PROBLEM STATEMENT:
In this exercise, set down every entry that follows exactly as it appears.

*** Opening of DATA FOR THIS EXERCISE ***

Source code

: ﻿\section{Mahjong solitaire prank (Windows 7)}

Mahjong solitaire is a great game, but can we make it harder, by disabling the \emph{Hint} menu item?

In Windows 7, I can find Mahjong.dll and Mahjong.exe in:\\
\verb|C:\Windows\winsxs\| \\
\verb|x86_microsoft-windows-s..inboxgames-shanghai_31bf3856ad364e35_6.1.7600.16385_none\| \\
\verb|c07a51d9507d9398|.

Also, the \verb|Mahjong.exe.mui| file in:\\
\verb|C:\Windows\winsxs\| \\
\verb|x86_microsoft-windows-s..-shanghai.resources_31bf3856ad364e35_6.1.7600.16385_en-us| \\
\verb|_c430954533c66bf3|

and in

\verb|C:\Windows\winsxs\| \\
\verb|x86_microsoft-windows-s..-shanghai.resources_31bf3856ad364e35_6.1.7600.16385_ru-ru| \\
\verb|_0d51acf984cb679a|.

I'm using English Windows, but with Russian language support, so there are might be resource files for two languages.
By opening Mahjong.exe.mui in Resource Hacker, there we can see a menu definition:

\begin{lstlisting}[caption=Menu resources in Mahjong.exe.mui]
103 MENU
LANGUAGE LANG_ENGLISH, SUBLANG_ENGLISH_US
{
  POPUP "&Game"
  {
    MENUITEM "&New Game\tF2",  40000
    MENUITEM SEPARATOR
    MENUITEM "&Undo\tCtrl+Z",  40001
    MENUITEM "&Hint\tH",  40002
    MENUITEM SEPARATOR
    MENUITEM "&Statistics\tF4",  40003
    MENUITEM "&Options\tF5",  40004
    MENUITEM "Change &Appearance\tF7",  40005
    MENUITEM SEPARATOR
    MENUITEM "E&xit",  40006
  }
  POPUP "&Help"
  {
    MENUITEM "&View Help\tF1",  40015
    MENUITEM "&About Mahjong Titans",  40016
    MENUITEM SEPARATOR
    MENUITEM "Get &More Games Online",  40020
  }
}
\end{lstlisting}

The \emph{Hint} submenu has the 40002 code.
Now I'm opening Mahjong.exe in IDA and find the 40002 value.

*** Close of DATA FOR THIS EXERCISE ***

SOLUTION FOR THIS EXERCISE:
Source code

: ﻿\section{Mahjong solitaire prank (Windows 7)}

Mahjong solitaire is a great game, but can we make it harder, by disabling the \emph{Hint} menu item?

In Windows 7, I can find Mahjong.dll and Mahjong.exe in:\\
\verb|C:\Windows\winsxs\| \\
\verb|x86_microsoft-windows-s..inboxgames-shanghai_31bf3856ad364e35_6.1.7600.16385_none\| \\
\verb|c07a51d9507d9398|.

Also, the \verb|Mahjong.exe.mui| file in:\\
\verb|C:\Windows\winsxs\| \\
\verb|x86_microsoft-windows-s..-shanghai.resources_31bf3856ad364e35_6.1.7600.16385_en-us| \\
\verb|_c430954533c66bf3|

and in

\verb|C:\Windows\winsxs\| \\
\verb|x86_microsoft-windows-s..-shanghai.resources_31bf3856ad364e35_6.1.7600.16385_ru-ru| \\
\verb|_0d51acf984cb679a|.

I'm using English Windows, but with Russian language support, so there are might be resource files for two languages.
By opening Mahjong.exe.mui in Resource Hacker, there we can see a menu definition:

\begin{lstlisting}[caption=Menu resources in Mahjong.exe.mui]
103 MENU
LANGUAGE LANG_ENGLISH, SUBLANG_ENGLISH_US
{
  POPUP "&Game"
  {
    MENUITEM "&New Game\tF2",  40000
    MENUITEM SEPARATOR
    MENUITEM "&Undo\tCtrl+Z",  40001
    MENUITEM "&Hint\tH",  40002
    MENUITEM SEPARATOR
    MENUITEM "&Statistics\tF4",  40003
    MENUITEM "&Options\tF5",  40004
    MENUITEM "Change &Appearance\tF7",  40005
    MENUITEM SEPARATOR
    MENUITEM "E&xit",  40006
  }
  POPUP "&Help"
  {
    MENUITEM "&View Help\tF1",  40015
    MENUITEM "&About Mahjong Titans",  40016
    MENUITEM SEPARATOR
    MENUITEM "Get &More Games Online",  40020
  }
}
\end{lstlisting}

The \emph{Hint} submenu has the 40002 code.
Now I'm opening Mahjong.exe in IDA and find the 40002 value.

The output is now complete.